Your answer should repeat every line of the records below in which the word "ciclomatica" appears.

::: DATA IN THIS EXERCISE

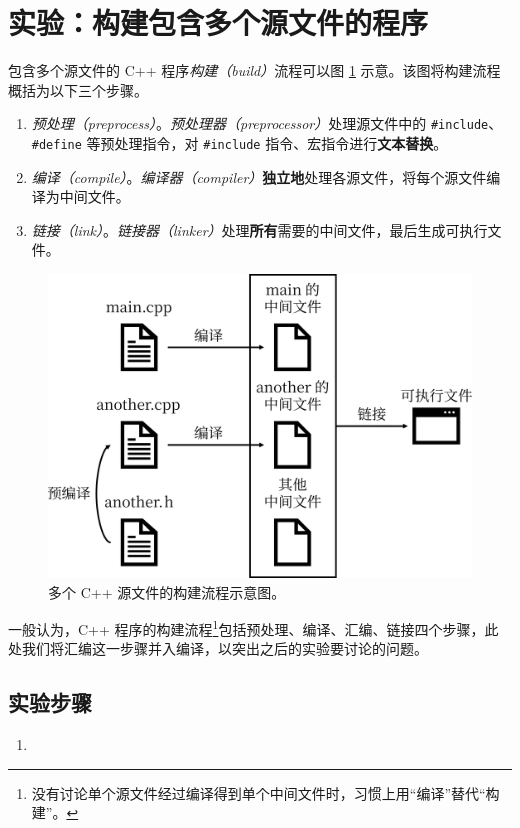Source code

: 
\section{实验：构建包含多个源文件的程序}

包含多个源文件的 C++ 程序\emph{构建（build）}流程可以图 \ref{fig:build-flow} 示意。该图将构建流程概括为以下三个步骤。

\begin{enumerate}
	\item \emph{预处理（preprocess）}。\emph{预处理器（preprocessor）}处理源文件中的 \lstinline[language={[17]C++}]{#include}、\lstinline[language={[17]C++}]{#define} 等预处理指令，对 \lstinline[language={[17]C++}]{#include} 指令、宏指令进行\textbf{文本替换}。
	\item \emph{编译（compile）}。\emph{编译器（compiler）}\textbf{独立地}处理各源文件，将每个源文件编译为中间文件。
	\item \emph{链接（link）}。\emph{链接器（linker）}处理\textbf{所有}需要的中间文件，最后生成可执行文件。
\end{enumerate}

\begin{figure}
	\centering
	\includegraphics[scale=0.15]{assets/build-flow}
	\caption{多个 C++ 源文件的构建流程示意图。}
	\label{fig:build-flow}
\end{figure}

一般认为，C++ 程序的构建流程\footnote{没有讨论单个源文件经过编译得到单个中间文件时，习惯上用“编译”替代“构建”。}包括预处理、编译、汇编、链接四个步骤，此处我们将汇编这一步骤并入编译，以突出之后的实验要讨论的问题。

\subsection*{实验步骤}

\begin{enumerate}
	\item
\end{enumerate}
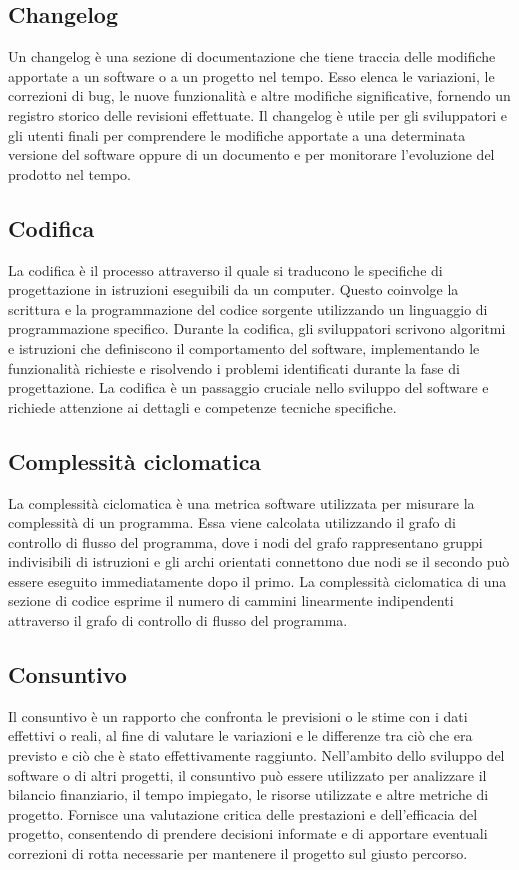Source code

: \subsection*{Changelog} 
Un changelog è una sezione di documentazione che tiene traccia delle modifiche apportate a un software o a un progetto nel tempo. Esso elenca le variazioni, le correzioni di bug, le nuove funzionalità e altre modifiche significative, fornendo un registro storico delle revisioni effettuate. Il changelog è utile per gli sviluppatori e gli utenti finali per comprendere le modifiche apportate a una determinata versione del software oppure di un documento e per monitorare l'evoluzione del prodotto nel tempo.
\subsection*{Codifica} 
La codifica è il processo attraverso il quale si traducono le specifiche di progettazione in istruzioni eseguibili da un computer. Questo coinvolge la scrittura e la programmazione del codice sorgente utilizzando un linguaggio di programmazione specifico. Durante la codifica, gli sviluppatori scrivono algoritmi e istruzioni che definiscono il comportamento del software, implementando le funzionalità richieste e risolvendo i problemi identificati durante la fase di progettazione. La codifica è un passaggio cruciale nello sviluppo del software e richiede attenzione ai dettagli e competenze tecniche specifiche.
\subsection*{Complessità ciclomatica} 
La complessità ciclomatica è una metrica software utilizzata per misurare la complessità di un programma. Essa viene calcolata utilizzando il grafo di controllo di flusso del programma, dove i nodi del grafo rappresentano gruppi indivisibili di istruzioni e gli archi orientati connettono due nodi se il secondo può essere eseguito immediatamente dopo il primo. La complessità ciclomatica di una sezione di codice esprime il numero di cammini linearmente indipendenti attraverso il grafo di controllo di flusso del programma.
\subsection*{Consuntivo} 
Il consuntivo è un rapporto che confronta le previsioni o le stime con i dati effettivi o reali, al fine di valutare le variazioni e le differenze tra ciò che era previsto e ciò che è stato effettivamente raggiunto. Nell'ambito dello sviluppo del software o di altri progetti, il consuntivo può essere utilizzato per analizzare il bilancio finanziario, il tempo impiegato, le risorse utilizzate e altre metriche di progetto. Fornisce una valutazione critica delle prestazioni e dell'efficacia del progetto, consentendo di prendere decisioni informate e di apportare eventuali correzioni di rotta necessarie per mantenere il progetto sul giusto percorso.
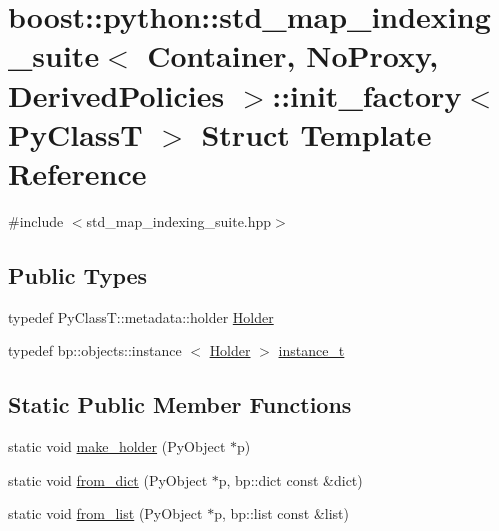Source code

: \hypertarget{structboost_1_1python_1_1std__map__indexing__suite_1_1init__factory}{\section{boost\-:\-:python\-:\-:std\-\_\-map\-\_\-indexing\-\_\-suite$<$ \-Container, \-No\-Proxy, \-Derived\-Policies $>$\-:\-:init\-\_\-factory$<$ \-Py\-Class\-T $>$ \-Struct \-Template \-Reference}
\label{structboost_1_1python_1_1std__map__indexing__suite_1_1init__factory}
}


{\ttfamily \#include $<$std\-\_\-map\-\_\-indexing\-\_\-suite.\-hpp$>$}

\subsection*{\-Public \-Types}
\begin{DoxyCompactItemize}
\item 
typedef \-Py\-Class\-T\-::metadata\-::holder \hyperlink{structboost_1_1python_1_1std__map__indexing__suite_1_1init__factory_a785b4c017210dd048b47eb6c04a5cdc6}{\-Holder}
\item 
typedef bp\-::objects\-::instance\*
$<$ \hyperlink{structboost_1_1python_1_1std__map__indexing__suite_1_1init__factory_a785b4c017210dd048b47eb6c04a5cdc6}{\-Holder} $>$ \hyperlink{structboost_1_1python_1_1std__map__indexing__suite_1_1init__factory_aea2971d45c2f4de6ac83494b504d9a19}{instance\-\_\-t}
\end{DoxyCompactItemize}
\subsection*{\-Static \-Public \-Member \-Functions}
\begin{DoxyCompactItemize}
\item 
static void \hyperlink{structboost_1_1python_1_1std__map__indexing__suite_1_1init__factory_acd1c1789efbbb4f595abae51b1f0a2a0}{make\-\_\-holder} (\-Py\-Object $\ast$p)
\item 
static void \hyperlink{structboost_1_1python_1_1std__map__indexing__suite_1_1init__factory_aa1f0944f15cb284c240d25bfa6f0ccca}{from\-\_\-dict} (\-Py\-Object $\ast$p, bp\-::dict const \&dict)
\item 
static void \hyperlink{structboost_1_1python_1_1std__map__indexing__suite_1_1init__factory_ad0dbf8e2c1b8fa7dd7ecf87415e7d3fb}{from\-\_\-list} (\-Py\-Object $\ast$p, bp\-::list const \&list)
\end{DoxyCompactItemize}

::::::

*RESPONSE BOX:*
\subsection*{Complessità ciclomatica} 
La complessità ciclomatica è una metrica software utilizzata per misurare la complessità di un programma. Essa viene calcolata utilizzando il grafo di controllo di flusso del programma, dove i nodi del grafo rappresentano gruppi indivisibili di istruzioni e gli archi orientati connettono due nodi se il secondo può essere eseguito immediatamente dopo il primo. La complessità ciclomatica di una sezione di codice esprime il numero di cammini linearmente indipendenti attraverso il grafo di controllo di flusso del programma.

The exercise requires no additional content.